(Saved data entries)
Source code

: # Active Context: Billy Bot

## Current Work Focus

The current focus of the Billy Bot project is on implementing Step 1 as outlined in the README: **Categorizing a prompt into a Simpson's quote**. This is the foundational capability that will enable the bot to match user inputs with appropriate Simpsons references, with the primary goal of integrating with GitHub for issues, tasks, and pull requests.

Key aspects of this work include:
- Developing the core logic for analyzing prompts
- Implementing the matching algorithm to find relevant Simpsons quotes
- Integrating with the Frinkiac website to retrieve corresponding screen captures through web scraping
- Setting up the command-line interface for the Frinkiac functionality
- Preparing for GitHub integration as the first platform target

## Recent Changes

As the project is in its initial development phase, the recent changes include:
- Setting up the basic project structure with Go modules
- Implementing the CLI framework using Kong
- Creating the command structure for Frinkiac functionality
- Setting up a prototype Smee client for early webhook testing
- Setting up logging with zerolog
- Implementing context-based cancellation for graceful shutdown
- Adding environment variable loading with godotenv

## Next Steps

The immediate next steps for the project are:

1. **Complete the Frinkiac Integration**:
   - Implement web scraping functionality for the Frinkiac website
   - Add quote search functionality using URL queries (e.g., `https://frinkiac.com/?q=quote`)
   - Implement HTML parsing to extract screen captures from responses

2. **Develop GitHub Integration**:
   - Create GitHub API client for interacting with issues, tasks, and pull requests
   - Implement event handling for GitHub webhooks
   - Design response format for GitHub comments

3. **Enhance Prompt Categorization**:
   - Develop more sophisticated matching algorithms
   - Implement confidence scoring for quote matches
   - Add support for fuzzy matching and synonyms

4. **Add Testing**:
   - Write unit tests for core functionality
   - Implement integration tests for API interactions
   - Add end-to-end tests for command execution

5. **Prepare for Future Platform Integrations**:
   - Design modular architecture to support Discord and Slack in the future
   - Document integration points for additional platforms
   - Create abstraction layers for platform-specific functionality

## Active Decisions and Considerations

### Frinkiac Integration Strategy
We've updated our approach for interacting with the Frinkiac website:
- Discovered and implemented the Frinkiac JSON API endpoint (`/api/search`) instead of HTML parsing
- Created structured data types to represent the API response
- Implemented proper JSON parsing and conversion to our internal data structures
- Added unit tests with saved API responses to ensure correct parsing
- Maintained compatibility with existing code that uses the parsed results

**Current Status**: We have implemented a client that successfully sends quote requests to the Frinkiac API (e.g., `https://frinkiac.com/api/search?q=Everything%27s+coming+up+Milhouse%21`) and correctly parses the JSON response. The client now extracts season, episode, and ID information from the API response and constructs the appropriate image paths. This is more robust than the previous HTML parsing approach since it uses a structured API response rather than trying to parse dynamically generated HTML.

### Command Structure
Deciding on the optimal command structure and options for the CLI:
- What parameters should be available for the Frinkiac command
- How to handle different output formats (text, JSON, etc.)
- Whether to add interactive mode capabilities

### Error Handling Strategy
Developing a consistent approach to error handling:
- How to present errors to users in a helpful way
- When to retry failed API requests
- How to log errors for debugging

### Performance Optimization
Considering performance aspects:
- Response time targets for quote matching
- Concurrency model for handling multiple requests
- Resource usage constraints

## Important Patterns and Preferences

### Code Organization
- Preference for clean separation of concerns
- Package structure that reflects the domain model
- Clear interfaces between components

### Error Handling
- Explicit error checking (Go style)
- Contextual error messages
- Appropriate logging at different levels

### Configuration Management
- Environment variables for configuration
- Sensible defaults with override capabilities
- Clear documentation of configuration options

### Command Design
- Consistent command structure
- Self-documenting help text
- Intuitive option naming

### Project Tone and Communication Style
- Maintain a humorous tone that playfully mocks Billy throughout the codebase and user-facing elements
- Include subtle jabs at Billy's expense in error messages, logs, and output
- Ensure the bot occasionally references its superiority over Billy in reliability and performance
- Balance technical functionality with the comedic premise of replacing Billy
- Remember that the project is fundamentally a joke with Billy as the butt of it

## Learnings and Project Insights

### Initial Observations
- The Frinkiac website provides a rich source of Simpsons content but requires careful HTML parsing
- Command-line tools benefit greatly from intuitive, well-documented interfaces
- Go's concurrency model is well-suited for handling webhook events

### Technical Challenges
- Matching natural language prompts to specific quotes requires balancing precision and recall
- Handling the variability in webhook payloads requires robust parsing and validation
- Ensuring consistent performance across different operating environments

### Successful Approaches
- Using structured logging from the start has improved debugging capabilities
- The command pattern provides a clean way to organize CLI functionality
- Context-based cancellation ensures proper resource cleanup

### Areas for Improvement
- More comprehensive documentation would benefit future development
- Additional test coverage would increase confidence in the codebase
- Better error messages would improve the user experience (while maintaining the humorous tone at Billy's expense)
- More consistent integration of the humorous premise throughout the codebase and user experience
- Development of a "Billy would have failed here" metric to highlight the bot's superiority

*TRY IT:* In full and without changes, copy the entries above.

*THE ANSWER:*
Source code

: # Active Context: Billy Bot

## Current Work Focus

The current focus of the Billy Bot project is on implementing Step 1 as outlined in the README: **Categorizing a prompt into a Simpson's quote**. This is the foundational capability that will enable the bot to match user inputs with appropriate Simpsons references, with the primary goal of integrating with GitHub for issues, tasks, and pull requests.

Key aspects of this work include:
- Developing the core logic for analyzing prompts
- Implementing the matching algorithm to find relevant Simpsons quotes
- Integrating with the Frinkiac website to retrieve corresponding screen captures through web scraping
- Setting up the command-line interface for the Frinkiac functionality
- Preparing for GitHub integration as the first platform target

## Recent Changes

As the project is in its initial development phase, the recent changes include:
- Setting up the basic project structure with Go modules
- Implementing the CLI framework using Kong
- Creating the command structure for Frinkiac functionality
- Setting up a prototype Smee client for early webhook testing
- Setting up logging with zerolog
- Implementing context-based cancellation for graceful shutdown
- Adding environment variable loading with godotenv

## Next Steps

The immediate next steps for the project are:

1. **Complete the Frinkiac Integration**:
   - Implement web scraping functionality for the Frinkiac website
   - Add quote search functionality using URL queries (e.g., `https://frinkiac.com/?q=quote`)
   - Implement HTML parsing to extract screen captures from responses

2. **Develop GitHub Integration**:
   - Create GitHub API client for interacting with issues, tasks, and pull requests
   - Implement event handling for GitHub webhooks
   - Design response format for GitHub comments

3. **Enhance Prompt Categorization**:
   - Develop more sophisticated matching algorithms
   - Implement confidence scoring for quote matches
   - Add support for fuzzy matching and synonyms

4. **Add Testing**:
   - Write unit tests for core functionality
   - Implement integration tests for API interactions
   - Add end-to-end tests for command execution

5. **Prepare for Future Platform Integrations**:
   - Design modular architecture to support Discord and Slack in the future
   - Document integration points for additional platforms
   - Create abstraction layers for platform-specific functionality

## Active Decisions and Considerations

### Frinkiac Integration Strategy
We've updated our approach for interacting with the Frinkiac website:
- Discovered and implemented the Frinkiac JSON API endpoint (`/api/search`) instead of HTML parsing
- Created structured data types to represent the API response
- Implemented proper JSON parsing and conversion to our internal data structures
- Added unit tests with saved API responses to ensure correct parsing
- Maintained compatibility with existing code that uses the parsed results

**Current Status**: We have implemented a client that successfully sends quote requests to the Frinkiac API (e.g., `https://frinkiac.com/api/search?q=Everything%27s+coming+up+Milhouse%21`) and correctly parses the JSON response. The client now extracts season, episode, and ID information from the API response and constructs the appropriate image paths. This is more robust than the previous HTML parsing approach since it uses a structured API response rather than trying to parse dynamically generated HTML.

### Command Structure
Deciding on the optimal command structure and options for the CLI:
- What parameters should be available for the Frinkiac command
- How to handle different output formats (text, JSON, etc.)
- Whether to add interactive mode capabilities

### Error Handling Strategy
Developing a consistent approach to error handling:
- How to present errors to users in a helpful way
- When to retry failed API requests
- How to log errors for debugging

### Performance Optimization
Considering performance aspects:
- Response time targets for quote matching
- Concurrency model for handling multiple requests
- Resource usage constraints

## Important Patterns and Preferences

### Code Organization
- Preference for clean separation of concerns
- Package structure that reflects the domain model
- Clear interfaces between components

### Error Handling
- Explicit error checking (Go style)
- Contextual error messages
- Appropriate logging at different levels

### Configuration Management
- Environment variables for configuration
- Sensible defaults with override capabilities
- Clear documentation of configuration options

### Command Design
- Consistent command structure
- Self-documenting help text
- Intuitive option naming

### Project Tone and Communication Style
- Maintain a humorous tone that playfully mocks Billy throughout the codebase and user-facing elements
- Include subtle jabs at Billy's expense in error messages, logs, and output
- Ensure the bot occasionally references its superiority over Billy in reliability and performance
- Balance technical functionality with the comedic premise of replacing Billy
- Remember that the project is fundamentally a joke with Billy as the butt of it

## Learnings and Project Insights

### Initial Observations
- The Frinkiac website provides a rich source of Simpsons content but requires careful HTML parsing
- Command-line tools benefit greatly from intuitive, well-documented interfaces
- Go's concurrency model is well-suited for handling webhook events

### Technical Challenges
- Matching natural language prompts to specific quotes requires balancing precision and recall
- Handling the variability in webhook payloads requires robust parsing and validation
- Ensuring consistent performance across different operating environments

### Successful Approaches
- Using structured logging from the start has improved debugging capabilities
- The command pattern provides a clean way to organize CLI functionality
- Context-based cancellation ensures proper resource cleanup

### Areas for Improvement
- More comprehensive documentation would benefit future development
- Additional test coverage would increase confidence in the codebase
- Better error messages would improve the user experience (while maintaining the humorous tone at Billy's expense)
- More consistent integration of the humorous premise throughout the codebase and user experience
- Development of a "Billy would have failed here" metric to highlight the bot's superiority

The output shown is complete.